Categories and tags
===================

Introduction
------------

Tsakorpus uses tags for part-of-speech, morphological and other kinds of annotation. Tags are strings, usually short, such as ``N``, ``acc`` or ``pl``. If you only have glosses, but no tags, read :doc:`here </src_convertors_gloss>` how they can be converted.

Tags in Tsakorpus must be classified into categories. This is done in the ``categories.json`` file, which is used during :doc:`source conversion </src_convertors>`, :doc:`indexing </indexator>` and search. This file defines which tag in which language belongs to which category. Category labels are also strings. For example, ``N`` and ``V`` could belong to a category called ``pos``, ``nom`` and ``acc`` to ``case``, and ``sg`` and ``pl``, to ``number``.

Categorization is used in multiple places across Tsakorpus. For example, you can :doc:`set </configuration>` the order of categories when displaying analyses. The tags are also sorted by categories in corpus JSON files.

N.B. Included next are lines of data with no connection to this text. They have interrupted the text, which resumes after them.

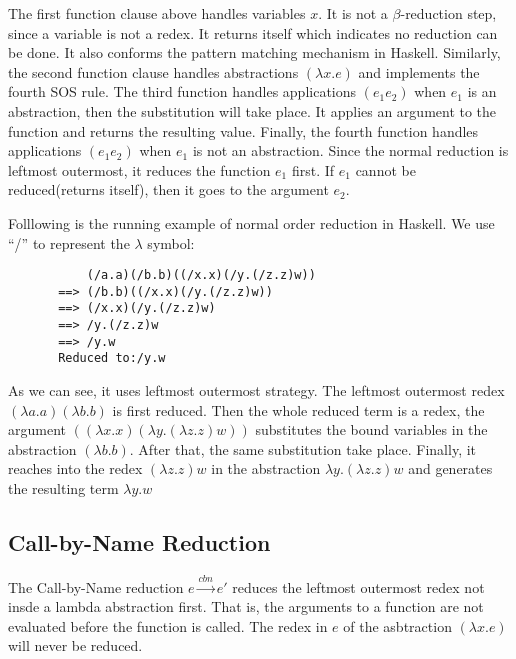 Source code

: The first function clause above handles variables $x$. It is not a $\beta$-reduction step, since a variable is not a redex. It returns itself which indicates no reduction can be done. It also conforms the pattern matching mechanism in Haskell. Similarly, the second function clause handles abstractions $(\lambda x.e)$ and implements the fourth SOS rule. The third function handles applications $(e_1e_2)$ when $e_1$ is an abstraction, then the substitution will take place. It applies an argument to the function and returns the resulting value. Finally, the fourth function handles  applications $(e_1e_2)$ when $e_1$ is not an abstraction. Since the normal reduction is leftmost outermost, it reduces the function $e_1$ first. If $e_1$ cannot be reduced(returns itself), then it goes to the argument $e_2$. 


Folllowing is the running example of normal order reduction in Haskell. We use ``/'' to represent the $\lambda$ symbol:

\begin{verbatim}
           (/a.a)(/b.b)((/x.x)(/y.(/z.z)w))
       ==> (/b.b)((/x.x)(/y.(/z.z)w))
       ==> (/x.x)(/y.(/z.z)w)
       ==> /y.(/z.z)w
       ==> /y.w
       Reduced to:/y.w
\end{verbatim}


As we can see, it uses leftmost outermost strategy. The leftmost outermost redex $(\lambda a.a)(\lambda b.b)$ is first reduced. Then the whole reduced term is a redex, the argument $((\lambda x.x)(\lambda y.(\lambda z.z)w))$ substitutes the bound variables in the abstraction $(\lambda b.b)$. After that, the same substitution take place. Finally, it reaches into the redex $(\lambda z.z)w$ in the abstraction $\lambda y.(\lambda z.z)w$ and generates the resulting term $\lambda y.w$


\subsection{Call-by-Name Reduction}{\label{subsec:cbn}}

The Call-by-Name reduction $e\xrightarrow{cbn} e'$ reduces the leftmost outermost redex not insde a lambda abstraction first. That is, the arguments to a function are not evaluated before the function is called. The redex in $e$ of the asbtraction $(\lambda x.e)$ will never be reduced.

For example, a word tagged ``N,pl,acc`` will look like this with the aforementioned categorization:

.. code-block:: javascript
    :linenos:
    
    {
        "wf": "corpora"
        "ana": [
            "lex": "corpus",
            "gr.pos": "N",
            "gr.number": "pl",
            "gr.case": "acc"
        ]
    }

It is possible for a category to have multiple values; they will be stored in a list in the JSON files. If you only want to test Tsakorpus and do not want to put much effort into categorization, you could just assign all tags the same category. But in any case, all tags you use must be present in ``categories.json``, otherwise they will not be searchable.

Format
------

``categories.json`` is a dictionary. Its keys are language names (as written in the ``languages`` parameter of :doc:`conversion_settings.json </src_convertors>` or :doc:`/conf/corpus.json </configuration>`). For each language, the value is also a dictionary. Its keys are tags available for that language, and values are their categories. Here is an example:

.. code-block:: javascript
  :linenos:
    
  {
    {
      "beserman": {
        "A": "pos",
        "N": "pos",
        "V": "pos",
        "ins": "case",
        "loc": "case",
        "ill": "case"
    },
    "russian": {
        "A": "pos",
        "S": "pos",
        "V": "pos",
        "acc": "case",
        "gen": "case",
        "nom": "case"
    }
  }

If a language does not appear in this dictionary, its tags will not be searchable. If you have extra languages (i.e. languages that you do not have in your corpus), nothing bad will happen. If you have multiple languages, enabled the "search in all languages" option and want some tags to be searchable under this option, you have to create a language named ``all`` with its own tag-to-category dictionary.

Making your life easier
-----------------------

If you use source convertors, ``categories.json`` probably should look the same in ``/src_convertors`` and in ``/conf``, so you can create a symlink in your :doc:`fork </forks>`.

If you don't have the list of tags you have in the corpus, it would be best to compile it with a script, so that you make sure you did not miss anything. There are ready scripts for spoken ISO/TEI files, EXMARaLDA EXB files and Uniparser_ grammars `here <https://github.com/timarkh/tsakorpus-additional-tools>`_.

.. _Uniparser: https://pypi.org/project/uniparser-morph/